Wiscasset talks about its downtown

Tue, 11/05/2013 - 5:00pm

A meeting in Wiscasset on Tuesday, Nov. 12, could be the start of a better downtown.

An official from a Maine nonprofit wants to hear what, if any, help residents, business owners, and town officials would like in getting organized to work on economic growth.

The Maine Development Foundation has worked with Damariscotta and Newcastle, Bath, Rockland and other communities.

Tuesday's meeting at Coastal Enterprises, 36 Water St., is set to run from 6 to 8 p.m.

“I don't have any answers. This is an opportunity to listen ... to find out what the citizens of Wiscasset are looking for,” the foundation's senior program director Roxanne Eflin said November 1.

Wiscasset Town Planner Misty Parker called the Main Street Program's approach a proven model for invigorating downtowns. The Main Street program is just one tool that could benefit Wiscasset's historic village ...,” Parker said.

The program can help towns revitalize their commercial districts, but not with quick cash for public improvement projects, according to the foundation's website, at www.mdf.org.

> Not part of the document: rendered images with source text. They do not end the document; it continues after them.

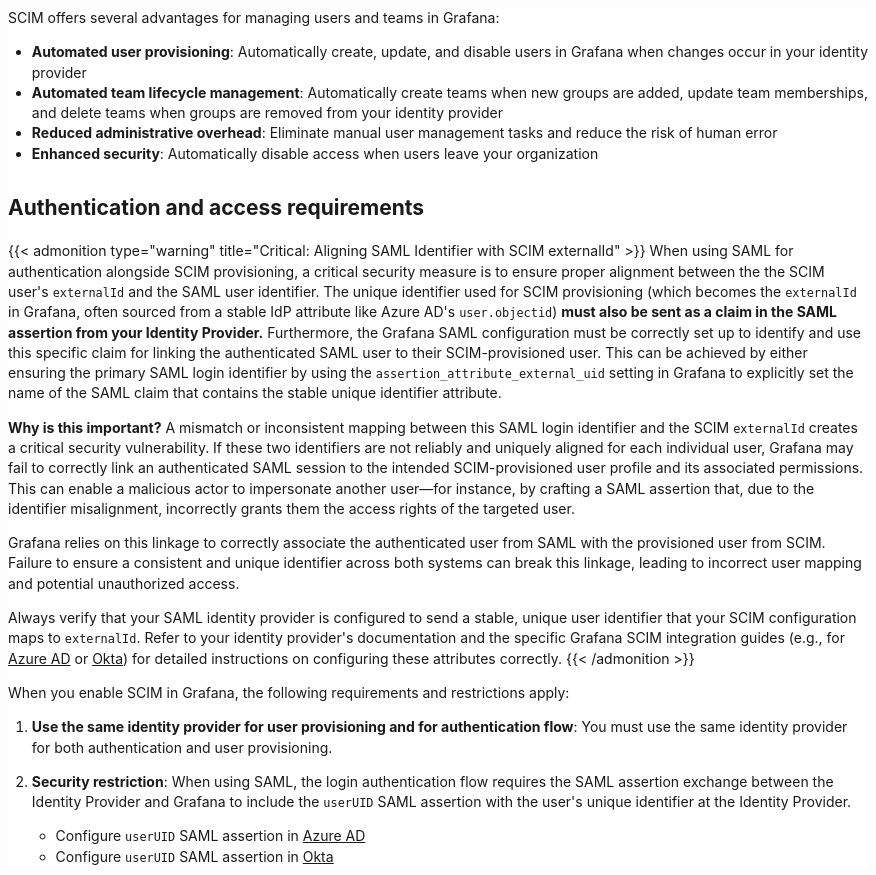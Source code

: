 SCIM offers several advantages for managing users and teams in Grafana:

- **Automated user provisioning**: Automatically create, update, and disable users in Grafana when changes occur in your identity provider
- **Automated team lifecycle management**: Automatically create teams when new groups are added, update team memberships, and delete teams when groups are removed from your identity provider
- **Reduced administrative overhead**: Eliminate manual user management tasks and reduce the risk of human error
- **Enhanced security**: Automatically disable access when users leave your organization

## Authentication and access requirements

{{< admonition type="warning" title="Critical: Aligning SAML Identifier with SCIM externalId" >}}
When using SAML for authentication alongside SCIM provisioning, a critical security measure is to ensure proper alignment between the the SCIM user's `externalId` and the SAML user identifier. The unique identifier used for SCIM provisioning (which becomes the `externalId` in Grafana, often sourced from a stable IdP attribute like Azure AD's `user.objectid`) **must also be sent as a claim in the SAML assertion from your Identity Provider.**
Furthermore, the Grafana SAML configuration must be correctly set up to identify and use this specific claim for linking the authenticated SAML user to their SCIM-provisioned user. This can be achieved by either ensuring the primary SAML login identifier by using the `assertion_attribute_external_uid` setting in Grafana to explicitly set the name of the SAML claim that contains the stable unique identifier attribute.

**Why is this important?**
A mismatch or inconsistent mapping between this SAML login identifier and the SCIM `externalId` creates a critical security vulnerability. If these two identifiers are not reliably and uniquely aligned for each individual user, Grafana may fail to correctly link an authenticated SAML session to the intended SCIM-provisioned user profile and its associated permissions. This can enable a malicious actor to impersonate another user—for instance, by crafting a SAML assertion that, due to the identifier misalignment, incorrectly grants them the access rights of the targeted user.

Grafana relies on this linkage to correctly associate the authenticated user from SAML with the provisioned user from SCIM. Failure to ensure a consistent and unique identifier across both systems can break this linkage, leading to incorrect user mapping and potential unauthorized access.

Always verify that your SAML identity provider is configured to send a stable, unique user identifier that your SCIM configuration maps to `externalId`. Refer to your identity provider's documentation and the specific Grafana SCIM integration guides (e.g., for [Azure AD](configure-scim-with-azuread/) or [Okta](configure-scim-with-okta/)) for detailed instructions on configuring these attributes correctly.
{{< /admonition >}}

When you enable SCIM in Grafana, the following requirements and restrictions apply:

1. **Use the same identity provider for user provisioning and for authentication flow**: You must use the same identity provider for both authentication and user provisioning.

2. **Security restriction**: When using SAML, the login authentication flow requires the SAML assertion exchange between the Identity Provider and Grafana to include the `userUID` SAML assertion with the user's unique identifier at the Identity Provider.
   - Configure `userUID` SAML assertion in [Azure AD](/docs/grafana/<GRAFANA_VERSION>/setup-grafana/configure-access/configure-authentication/saml/configure-saml-with-azuread/#configure-saml-assertions-when-using-scim-provisioning)
   - Configure `userUID` SAML assertion in [Okta](/docs/grafana/<GRAFANA_VERSION>/setup-grafana/configure-access/configure-authentication/saml/configure-saml-with-okta/#configure-saml-assertions-when-using-scim-provisioning)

Instead, it's about getting a whole town working together to meet goals and market the town's assets, from community pride to the downtown architecture.

“The Main Street approach ... will not produce wholesale, immediate change. Expensive improvements, such as pedestrian malls constructed with once plentiful public funds, often fail to address the underlying causes of commercial district decline and do not always produce the desired economic results,” the website states.

“... Also, while they may be an important component of an overall plan for downtown revitalization, communities should not confuse substantial public improvement projects for the Main Street program.”

The program calls for volunteers and a paid program director.

An alternative, sister program, the Maine Downtown Network, doesn't require paid staff. That's the one Damariscotta and Newcastle went with.

Because the two towns share their Main Street, they applied together and were designated a network in 2010, said Mary Kate Reny, who chairs the towns' Twin Villages Alliance.

"You know immediately if the heart of town matters to its community members,” Reny said November 4. “It takes local leadership, community involvement and collaboration to produce long-term success. The Twin Villages' Network designation has provided both organization and momentum for (the Alliance).”

Deb Schaffer, owner of DebraElizabeths' on Main Street in Wiscasset, encouraged residents, business owners, town leaders and representatives of clubs and other groups to show up Tuesday.

“It's about community and us as a community working together,” Schaffer said.